La nuit est tombée et je regarde la flaque de lumière que dessine le lampadaire derrière le rideau de la fenêtre. Et le film repasse encore. Je me vois lever le vase au-dessus de la tête de ma mère, je la vois se retourner et me prendre le bras. Elle sourit, prend le vase, le repose, me fait un bisou sur la joue et elle me pousse gentiment dehors en me souhaitant une bonne journée avec Angel. C'est carrément impossible ! Elle aurait pas agi comme ça, y a pas photo.

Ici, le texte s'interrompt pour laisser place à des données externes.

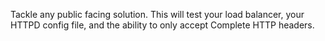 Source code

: Tackle any public facing solution.
This will test your load balancer, your HTTPD config file, and the ability to only accept Complete HTTP headers.
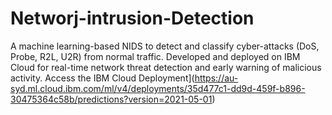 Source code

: # Networj-intrusion-Detection
A machine learning-based NIDS to detect and classify cyber-attacks (DoS, Probe, R2L, U2R) from normal traffic. Developed and deployed on IBM Cloud for real-time network threat detection and early warning of malicious activity.
Access the IBM Cloud Deployment](https://au-syd.ml.cloud.ibm.com/ml/v4/deployments/35d477c1-dd9d-459f-b896-30475364c58b/predictions?version=2021-05-01)
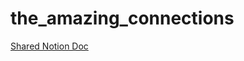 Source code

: # the_amazing_connections

[Shared Notion Doc](https://www.notion.so/Agentic-LLMs-111ca4546cc180b69216df46ed381a8c?pvs=4)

Mais je veux pas croire à autre chose et je recommence à l'endroit où je lève le vase au-dessus de la tête de ma mère, je la vois se retourner et me prendre le bras. Elle sourit, prend le vase, le repose, me fait un bisou sur la joue et me dit que je peux y aller, je peux rejoindre Angel. Elle me souhaite bonne journée mais ça s'est pas passé comme ça et je me dis que si je revois encore une fois le film, cette fois, ça va le faire.

Et comme ça, les heures passent sans que rien n'avance.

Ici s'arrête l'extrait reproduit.